The perfect imperfect boyfriend

Ok, so this is my return to blogging after a long hiatus. I really did mean to blog after the Ottawa Marathon, and then again after the Bar exam, and well, there is not a good excuse. Yes, I have been pretty busy, and those of you who know me well know that I basically live out my car right now, so I will rely on the excuse of pure exhaustion. Perhaps exhaustion and the total upheaval of moving down here, paired with not having things go quite as expected on all fronts… Right, Lanni Lesson – things never turn out as expected.
Anyways, since my marathon debut and writing the Bar, I have started working full time at Davis & Hoss, and kicked up my training again for the Chicago Marathon in October… eek… The 4:30am wake up to drive into town for my interval workouts and long runs was pretty painful to start, but I think I am slowly adjusting.
This morning I set out on top of Signal Mountain for another long long run, and by mile 15 parts of my body started to remind me that it was not the biggest fan of today’s activities. This kinda got my mind wandering, and I questioned “what keeps bringing me back to running”? After all of the hurt, the frustrations, the questioning of whether I should start dating rollerblading, I keep coming back for more. Am I a masochist? Do I like playing the victim? NO! I have come to the conclusion that my relationship with running is not at all like casual dating… running and I are in a very committed long term relationship.

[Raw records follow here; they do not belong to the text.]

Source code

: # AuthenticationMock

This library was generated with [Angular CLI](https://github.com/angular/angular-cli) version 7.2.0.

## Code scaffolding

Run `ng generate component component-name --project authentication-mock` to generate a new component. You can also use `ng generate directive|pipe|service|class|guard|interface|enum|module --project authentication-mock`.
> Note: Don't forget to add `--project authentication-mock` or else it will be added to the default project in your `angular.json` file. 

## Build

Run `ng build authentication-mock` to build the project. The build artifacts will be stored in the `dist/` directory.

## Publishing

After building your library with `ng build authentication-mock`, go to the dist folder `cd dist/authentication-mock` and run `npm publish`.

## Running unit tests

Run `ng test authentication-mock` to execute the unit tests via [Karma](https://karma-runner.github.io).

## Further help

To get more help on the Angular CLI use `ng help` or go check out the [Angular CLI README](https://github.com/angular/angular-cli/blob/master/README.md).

Many of you have heard me previously refer to running as my boyfriend (http://www.ottawasun.com/2011/05/29/marchant-off-and-running ), and like any relationship, it has had some ups and downs. There have been times where I am so frustrated with running that I feel like hot venom is running through my veins. I have cussed running out. I have told running to hit the road and never come back. But, he never really takes my anger and frustration to heart. He knows that deep down I really do love running, that I have put my heart and soul into making things work between us, and most importantly, he understands me.  Yes… there is definitely love in our relationship… and it works both ways.
Running does not judge me or my family for how we grew up, and he does not question my morals or values. He has never turned his nose up at me (hmm… maybe when I forget to air out my shoes).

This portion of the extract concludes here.